How Do Cryptocurrencies Stay Accurate?
Making sure that all data contained within a given cryptocurrency network is accurate is one of the most important aspects of ensuring the coin’s survival. This accuracy is maintained by using what is known as a consensus mechanism, which is essentially a protocol that works to verify the legitimacy of transactions and other data before they are added to the blockchain. The first consensus mechanism used (by Bitcoin) was Proof of Work. Since then, new cryptocurrencies have used other algorithms – many are Proof of Work, some are Proof of Stake, and some are entirely new, like Proof of Authority.

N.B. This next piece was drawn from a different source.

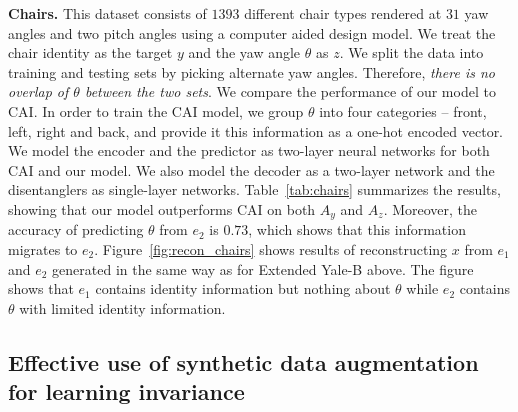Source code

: 
\vspace{10pt}
\textbf{Chairs.\quad} This dataset consists of $1393$ different chair types rendered at $31$ yaw angles and two pitch angles using a computer aided design model. We treat the chair identity as the target $y$ and the yaw angle $\theta$ as $z$. We split the data into training and testing sets by picking alternate yaw angles. Therefore, \emph{there is no overlap of $\theta$ between the two sets}. We compare the performance of our model to CAI. In order to train the CAI model, we group $\theta$ into four categories -- front, left, right and back, and provide it this information as a one-hot encoded vector. We model the encoder and the predictor as two-layer neural networks for both CAI and our model. We also model the decoder as a two-layer network and the disentanglers as single-layer networks. Table~\ref{tab:chairs} summarizes the results, showing that our model outperforms CAI on both $A_y$ and $A_z$. Moreover, the accuracy of predicting $\theta$ from $e_2$ is $0.73$, which shows that this information migrates to $e_2$. Figure~\ref{fig:recon_chairs} shows results of reconstructing $x$ from $e_1$ and $e_2$ generated in the same way as for Extended Yale-B above. The figure shows that $e_1$ contains identity information but nothing about $\theta$ while $e_2$ contains $\theta$ with limited identity information.

\subsection{Effective use of synthetic data augmentation for learning invariance}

No matter which consensus mechanism a cryptocurrency network chooses to use, consensus mechanisms verify data by making sure that all nodes (users) on the network are synchronized and agree with the legitimacy of transactions taking place. This is how cryptocurrency networks remain decentralized and free from users that could potentially change data for their own personal gain.
How Bitcoin stays Secure (using Proof of Work)

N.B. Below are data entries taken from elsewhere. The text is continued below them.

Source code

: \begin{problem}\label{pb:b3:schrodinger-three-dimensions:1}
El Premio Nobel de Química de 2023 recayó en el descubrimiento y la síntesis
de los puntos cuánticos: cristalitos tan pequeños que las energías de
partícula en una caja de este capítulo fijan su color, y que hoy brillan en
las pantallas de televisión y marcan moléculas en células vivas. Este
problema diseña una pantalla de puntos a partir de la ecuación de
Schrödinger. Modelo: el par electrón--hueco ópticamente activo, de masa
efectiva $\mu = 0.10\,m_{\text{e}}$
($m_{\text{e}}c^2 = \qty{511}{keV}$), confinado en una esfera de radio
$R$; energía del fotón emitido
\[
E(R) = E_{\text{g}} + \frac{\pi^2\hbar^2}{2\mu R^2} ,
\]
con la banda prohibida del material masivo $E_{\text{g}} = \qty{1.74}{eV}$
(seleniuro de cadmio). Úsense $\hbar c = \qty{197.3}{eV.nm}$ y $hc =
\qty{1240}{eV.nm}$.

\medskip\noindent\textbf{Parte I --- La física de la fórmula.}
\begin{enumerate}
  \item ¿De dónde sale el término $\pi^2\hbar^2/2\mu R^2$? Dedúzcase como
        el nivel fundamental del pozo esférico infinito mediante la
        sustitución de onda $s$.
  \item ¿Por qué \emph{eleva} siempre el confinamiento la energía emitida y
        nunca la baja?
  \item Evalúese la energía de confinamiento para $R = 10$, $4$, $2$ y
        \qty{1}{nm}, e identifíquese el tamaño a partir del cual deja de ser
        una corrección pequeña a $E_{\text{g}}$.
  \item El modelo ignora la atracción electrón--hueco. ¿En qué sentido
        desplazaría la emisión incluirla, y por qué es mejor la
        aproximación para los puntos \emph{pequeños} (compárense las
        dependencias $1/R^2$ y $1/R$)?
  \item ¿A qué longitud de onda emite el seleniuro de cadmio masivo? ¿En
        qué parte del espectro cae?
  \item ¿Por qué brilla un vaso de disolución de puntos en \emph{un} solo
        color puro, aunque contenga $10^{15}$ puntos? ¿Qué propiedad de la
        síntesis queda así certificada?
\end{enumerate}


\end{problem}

PoW is used to verify transactions within the protocol. The amount of electricity, time, and hardware invested in building the blockchain makes it incredibly costly to launch attacks on the information stored within it. If someone had enough computing power to disrupt Bitcoin – which no one does – it would be more profitable to simply start mining it instead.
From Monetization of Trust to Trust-less Transactions
The blockchain is a technology that automates trust-less transactions. Let’s break it down even further to help you understand how blockchain works.

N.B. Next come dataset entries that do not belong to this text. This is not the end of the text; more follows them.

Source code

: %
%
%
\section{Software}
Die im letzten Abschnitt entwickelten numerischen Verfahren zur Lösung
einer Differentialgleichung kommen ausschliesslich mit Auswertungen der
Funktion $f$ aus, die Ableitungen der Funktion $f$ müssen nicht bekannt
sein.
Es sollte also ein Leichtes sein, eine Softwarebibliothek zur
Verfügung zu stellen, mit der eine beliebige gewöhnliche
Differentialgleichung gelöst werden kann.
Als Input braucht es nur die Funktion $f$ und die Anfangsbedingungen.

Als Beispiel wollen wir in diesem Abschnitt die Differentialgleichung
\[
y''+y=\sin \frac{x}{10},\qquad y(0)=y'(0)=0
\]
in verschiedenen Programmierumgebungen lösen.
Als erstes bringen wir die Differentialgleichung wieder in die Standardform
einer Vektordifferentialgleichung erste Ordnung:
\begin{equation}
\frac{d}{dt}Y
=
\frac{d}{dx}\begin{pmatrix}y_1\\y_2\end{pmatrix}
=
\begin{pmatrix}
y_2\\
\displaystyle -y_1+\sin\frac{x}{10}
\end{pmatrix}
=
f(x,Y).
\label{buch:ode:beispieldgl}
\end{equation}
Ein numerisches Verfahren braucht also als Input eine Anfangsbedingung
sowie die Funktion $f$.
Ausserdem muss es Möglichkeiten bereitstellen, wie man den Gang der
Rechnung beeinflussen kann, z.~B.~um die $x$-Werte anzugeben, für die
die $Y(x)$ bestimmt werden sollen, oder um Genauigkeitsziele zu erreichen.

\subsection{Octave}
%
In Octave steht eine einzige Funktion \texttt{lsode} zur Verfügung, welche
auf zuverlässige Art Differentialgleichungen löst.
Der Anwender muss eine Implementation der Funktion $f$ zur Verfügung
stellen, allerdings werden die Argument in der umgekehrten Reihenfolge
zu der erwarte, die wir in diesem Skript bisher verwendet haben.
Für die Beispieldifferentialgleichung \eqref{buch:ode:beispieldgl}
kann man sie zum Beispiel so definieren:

Without trust, individuals will not engage in transactions because of the fear of theft or loss. If you wanted to send money to your friend, would you give your money to someone you don’t know and hope he’ll pass the money to your friend?
Credit cards are an example of a digital transaction system that monetizes trust.
- Credit card users believe the credit card companies will not steal their money.
- Businesses trust in the credit card companies ability to transfer funds from the customer to their account.
In exchange for this trust, the business is charged a transaction fee on every item sold. Inversely, the credit card companies charge interest to users who do not pay their bills on time. A 3rd party entity – the credit card company – is the trusted intermediary that facilitates digital transactions.
Blockchain technology enables digital value transactions without requiring a 3rd party for trust. The trust is automated within the technology, taking the place of a credit card company and reducing friction for all users involved. Imagine you could purchase or sell a good or service without being beholden to a credit card company or a bank – that is one big advantage of blockchain technology.